**About this task**
With no edits of any kind, print each record that follows.

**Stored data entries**

━━━━━━━━━━━━━━━━

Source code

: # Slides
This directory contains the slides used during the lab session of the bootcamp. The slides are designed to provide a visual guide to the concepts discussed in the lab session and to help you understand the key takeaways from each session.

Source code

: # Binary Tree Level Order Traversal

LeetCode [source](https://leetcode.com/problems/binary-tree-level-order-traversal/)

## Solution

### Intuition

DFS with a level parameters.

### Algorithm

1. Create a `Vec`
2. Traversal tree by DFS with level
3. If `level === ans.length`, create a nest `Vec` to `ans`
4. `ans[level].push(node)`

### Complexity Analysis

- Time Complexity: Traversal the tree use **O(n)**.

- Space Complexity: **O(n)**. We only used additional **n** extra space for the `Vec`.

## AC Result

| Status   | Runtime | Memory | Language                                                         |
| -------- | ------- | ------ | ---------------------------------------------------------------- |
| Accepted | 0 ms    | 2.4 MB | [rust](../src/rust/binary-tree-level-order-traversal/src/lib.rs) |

━━━━━━━━━━━━━━━━

**Completed exercise**
Source code

: # Slides
This directory contains the slides used during the lab session of the bootcamp. The slides are designed to provide a visual guide to the concepts discussed in the lab session and to help you understand the key takeaways from each session.

Source code

: # Binary Tree Level Order Traversal

LeetCode [source](https://leetcode.com/problems/binary-tree-level-order-traversal/)

## Solution

### Intuition

DFS with a level parameters.

### Algorithm

1. Create a `Vec`
2. Traversal tree by DFS with level
3. If `level === ans.length`, create a nest `Vec` to `ans`
4. `ans[level].push(node)`

### Complexity Analysis

- Time Complexity: Traversal the tree use **O(n)**.

- Space Complexity: **O(n)**. We only used additional **n** extra space for the `Vec`.

## AC Result

| Status   | Runtime | Memory | Language                                                         |
| -------- | ------- | ------ | ---------------------------------------------------------------- |
| Accepted | 0 ms    | 2.4 MB | [rust](../src/rust/binary-tree-level-order-traversal/src/lib.rs) |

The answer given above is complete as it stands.